• WARNING: Tube/Valve amplifiers use potentially LETHAL HIGH VOLTAGES.
    Building, troubleshooting and testing of these amplifiers should only be
    performed by someone who is thoroughly familiar with
    the safety precautions around high voltages.

FRANK pram 30 watts Ultra-linear Stereo tube amplifier.

I have a FRANK pram 30 watts Ultra-linear Stereo tube amplifier, in which I am replacing the selenium full wave rectifier with a diode full wave rectifier, I am also replacing the selenium bias rectifier with a diode, as well as replacing the electrolytics.
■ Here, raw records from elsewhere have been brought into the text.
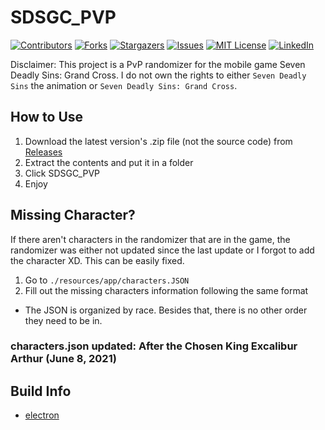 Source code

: # SDSGC_PVP
[![Contributors][contributors-shield]][contributors-url]
[![Forks][forks-shield]][forks-url]
[![Stargazers][stars-shield]][stars-url]
[![Issues][issues-shield]][issues-url]
[![MIT License][license-shield]][license-url]
[![LinkedIn][linkedin-shield]][linkedin-url]

Disclaimer: This project is a PvP randomizer for the mobile game Seven Deadly Sins: Grand Cross. I do not own the rights to either ```Seven Deadly Sins``` the animation or
```Seven Deadly Sins: Grand Cross```.
## How to Use
1. Download the latest version's .zip file (not the source code) from [Releases](https://github.com/bwhua/SDSGC_PVP/releases)
2. Extract the contents and put it in a folder
3. Click SDSGC_PVP
4. Enjoy

## Missing Character?
If there aren't characters in the randomizer that are in the game, the randomizer was either not updated since the last update or I forgot to add the character XD. This can be easily fixed.
1. Go to ```./resources/app/characters.JSON```
2. Fill out the missing characters information following the same format
  - The JSON is organized by race. Besides that, there is no other order they need to be in.
### characters.json updated: After the Chosen King Excalibur Arthur (June 8, 2021)

[contributors-shield]: https://img.shields.io/github/contributors/bwhua/SDSGC_PVP.svg?style=flat-square
[contributors-url]: https://github.com/bwhua/SDSGC_PVP/graphs/contributors
[forks-shield]: https://img.shields.io/github/forks/bwhua/SDSGC_PVP.svg?style=flat-square
[forks-url]: https://github.com/bwhua/SDSGC_PVP/network/members
[stars-shield]: https://img.shields.io/github/stars/bwhua/SDSGC_PVP.svg?style=flat-square
[stars-url]: https://github.com/bwhua/SDSGC_PVP/stargazers
[issues-shield]: https://img.shields.io/github/issues/bwhua/SDSGC_PVP.svg?style=flat-square
[issues-url]: https://github.com/bwhua/SDSGC_PVP/issues
[license-shield]: https://img.shields.io/github/license/bwhua/SDSGC_PVP.svg?style=flat-square
[license-url]: https://github.com/bwhua/SDSGC_PVP/blob/master/LICENSE.txt
[linkedin-shield]: https://img.shields.io/badge/-LinkedIn-black.svg?style=flat-square&logo=linkedin&colorB=555
[linkedin-url]: https://linkedin.com/in/bwhua

## Build Info
- [electron](https://www.electronjs.org/)
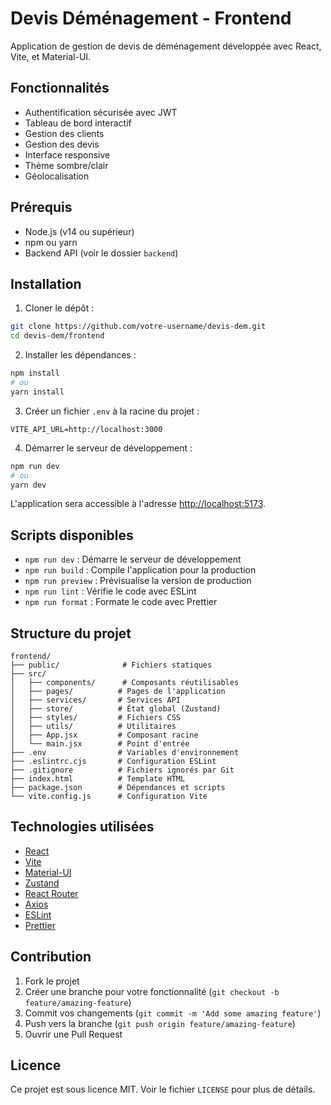 # Devis Déménagement - Frontend

Application de gestion de devis de déménagement développée avec React, Vite, et Material-UI.

## Fonctionnalités

- Authentification sécurisée avec JWT
- Tableau de bord interactif
- Gestion des clients
- Gestion des devis
- Interface responsive
- Thème sombre/clair
- Géolocalisation

## Prérequis

- Node.js (v14 ou supérieur)
- npm ou yarn
- Backend API (voir le dossier `backend`)

## Installation

1. Cloner le dépôt :
```bash
git clone https://github.com/votre-username/devis-dem.git
cd devis-dem/frontend
```

2. Installer les dépendances :
```bash
npm install
# ou
yarn install
```

3. Créer un fichier `.env` à la racine du projet :
```env
VITE_API_URL=http://localhost:3000
```

4. Démarrer le serveur de développement :
```bash
npm run dev
# ou
yarn dev
```

L'application sera accessible à l'adresse [http://localhost:5173](http://localhost:5173).

## Scripts disponibles

- `npm run dev` : Démarre le serveur de développement
- `npm run build` : Compile l'application pour la production
- `npm run preview` : Prévisualise la version de production
- `npm run lint` : Vérifie le code avec ESLint
- `npm run format` : Formate le code avec Prettier

## Structure du projet

```
frontend/
├── public/              # Fichiers statiques
├── src/
│   ├── components/      # Composants réutilisables
│   ├── pages/          # Pages de l'application
│   ├── services/       # Services API
│   ├── store/          # État global (Zustand)
│   ├── styles/         # Fichiers CSS
│   ├── utils/          # Utilitaires
│   ├── App.jsx         # Composant racine
│   └── main.jsx        # Point d'entrée
├── .env                # Variables d'environnement
├── .eslintrc.cjs       # Configuration ESLint
├── .gitignore          # Fichiers ignorés par Git
├── index.html          # Template HTML
├── package.json        # Dépendances et scripts
└── vite.config.js      # Configuration Vite
```

## Technologies utilisées

- [React](https://reactjs.org/)
- [Vite](https://vitejs.dev/)
- [Material-UI](https://mui.com/)
- [Zustand](https://github.com/pmndrs/zustand)
- [React Router](https://reactrouter.com/)
- [Axios](https://axios-http.com/)
- [ESLint](https://eslint.org/)
- [Prettier](https://prettier.io/)

## Contribution

1. Fork le projet
2. Créer une branche pour votre fonctionnalité (`git checkout -b feature/amazing-feature`)
3. Commit vos changements (`git commit -m 'Add some amazing feature'`)
4. Push vers la branche (`git push origin feature/amazing-feature`)
5. Ouvrir une Pull Request

## Licence

Ce projet est sous licence MIT. Voir le fichier `LICENSE` pour plus de détails.
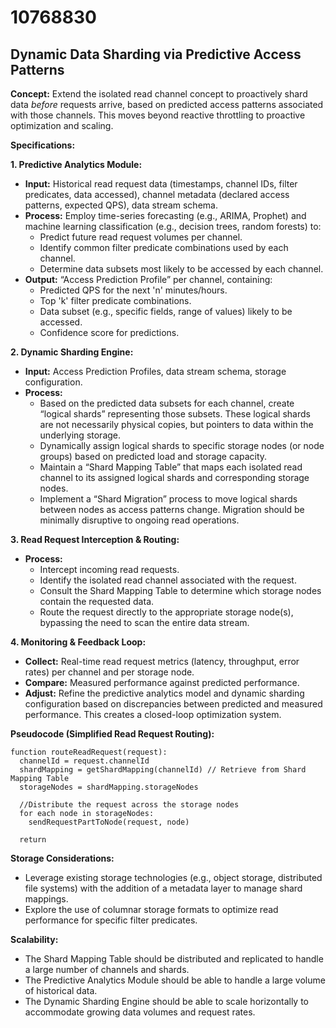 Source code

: # 10768830

## Dynamic Data Sharding via Predictive Access Patterns

**Concept:** Extend the isolated read channel concept to proactively shard data *before* requests arrive, based on predicted access patterns associated with those channels. This moves beyond reactive throttling to proactive optimization and scaling.

**Specifications:**

**1. Predictive Analytics Module:**

*   **Input:** Historical read request data (timestamps, channel IDs, filter predicates, data accessed), channel metadata (declared access patterns, expected QPS), data stream schema.
*   **Process:** Employ time-series forecasting (e.g., ARIMA, Prophet) and machine learning classification (e.g., decision trees, random forests) to:
    *   Predict future read request volumes per channel.
    *   Identify common filter predicate combinations used by each channel.
    *   Determine data subsets most likely to be accessed by each channel.
*   **Output:**  “Access Prediction Profile” per channel, containing:
    *   Predicted QPS for the next 'n' minutes/hours.
    *   Top 'k' filter predicate combinations.
    *   Data subset (e.g., specific fields, range of values) likely to be accessed.
    *   Confidence score for predictions.

**2. Dynamic Sharding Engine:**

*   **Input:** Access Prediction Profiles, data stream schema, storage configuration.
*   **Process:**
    *   Based on the predicted data subsets for each channel, create “logical shards” representing those subsets. These logical shards are not necessarily physical copies, but pointers to data within the underlying storage.
    *   Dynamically assign logical shards to specific storage nodes (or node groups) based on predicted load and storage capacity.
    *   Maintain a “Shard Mapping Table” that maps each isolated read channel to its assigned logical shards and corresponding storage nodes.
    *   Implement a “Shard Migration” process to move logical shards between nodes as access patterns change.  Migration should be minimally disruptive to ongoing read operations.

**3.  Read Request Interception & Routing:**

*   **Process:**
    *   Intercept incoming read requests.
    *   Identify the isolated read channel associated with the request.
    *   Consult the Shard Mapping Table to determine which storage nodes contain the requested data.
    *   Route the request directly to the appropriate storage node(s), bypassing the need to scan the entire data stream.

**4.  Monitoring & Feedback Loop:**

*   **Collect:** Real-time read request metrics (latency, throughput, error rates) per channel and per storage node.
*   **Compare:**  Measured performance against predicted performance.
*   **Adjust:**  Refine the predictive analytics model and dynamic sharding configuration based on discrepancies between predicted and measured performance.  This creates a closed-loop optimization system.

**Pseudocode (Simplified Read Request Routing):**

```
function routeReadRequest(request):
  channelId = request.channelId
  shardMapping = getShardMapping(channelId) // Retrieve from Shard Mapping Table
  storageNodes = shardMapping.storageNodes

  //Distribute the request across the storage nodes
  for each node in storageNodes:
    sendRequestPartToNode(request, node)

  return
```

**Storage Considerations:**

*   Leverage existing storage technologies (e.g., object storage, distributed file systems) with the addition of a metadata layer to manage shard mappings.
*   Explore the use of columnar storage formats to optimize read performance for specific filter predicates.

**Scalability:**

*   The Shard Mapping Table should be distributed and replicated to handle a large number of channels and shards.
*   The Predictive Analytics Module should be able to handle a large volume of historical data.
*   The Dynamic Sharding Engine should be able to scale horizontally to accommodate growing data volumes and request rates.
The details of the amp are below.
I have a schematic, but it is missing some vital info. The selenium rectifier had a forward DC resistance of 295K and was pushing out 345V. As selenium rectifiers don't age well, I don't know if the 345V being output is too high or too low. As the forward resistance of the diode rectifier is much lower, the output is going to be much higher. What I am trying to find out is what the original design voltage should be. I'm not worried about the bias voltage as it's for the 4 x EL84 so should be about 11.5V I'm guessing.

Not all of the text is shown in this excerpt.